START INPUT RECORDS

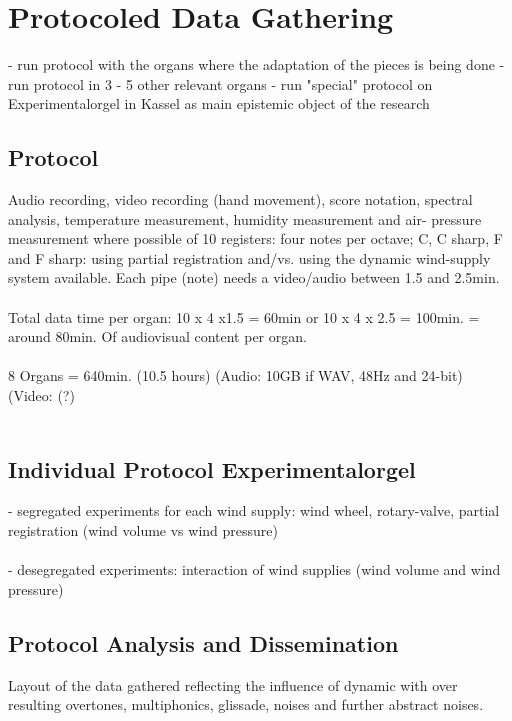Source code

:\documentclass[11pt, oneside]{report}   	%
\begin{document}
\section{Protocoled Data Gathering}

- run protocol with the organs where the adaptation of the pieces is being done
- run protocol in 3 - 5 other relevant organs
- run "special" protocol on Experimentalorgel in Kassel as main epistemic object of the research 

\subsection{Protocol} 

Audio recording, video recording (hand movement), score notation, spectral analysis, temperature measurement, humidity measurement and air- pressure measurement where possible  of 10 registers: four notes per octave; C, C sharp, F and F sharp: using partial registration and/vs. using the dynamic wind-supply system available.
Each pipe (note) needs a video/audio between 1.5 and 2.5min. \\
\\
Total data time per organ: 10 x 4 x1.5 = 60min or 10 x 4 x 2.5 = 100min. = around 80min. Of audiovisual content per organ. \\
\\
8 Organs = 640min. (10.5 hours) (Audio: 10GB if WAV, 48Hz and 24-bit) (Video: (?)\\
\\
\subsection{Individual Protocol Experimentalorgel}

- segregated experiments for each wind supply: wind wheel, rotary-valve, partial registration (wind volume vs wind pressure)\\
\\
- desegregated experiments: interaction of wind supplies (wind volume and wind pressure)

\subsection{Protocol Analysis and Dissemination}

Layout of the data gathered reflecting the influence of dynamic with over resulting overtones, multiphonics, glissade, noises and further  abstract noises. 
\end{document}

END INPUT RECORDS

* **WORK TO BE COMPLETED**
Look through the records and copy every line that has the word "where".

* **COMPLETED TASK**
- run protocol with the organs where the adaptation of the pieces is being done
Audio recording, video recording (hand movement), score notation, spectral analysis, temperature measurement, humidity measurement and air- pressure measurement where possible  of 10 registers: four notes per octave; C, C sharp, F and F sharp: using partial registration and/vs. using the dynamic wind-supply system available.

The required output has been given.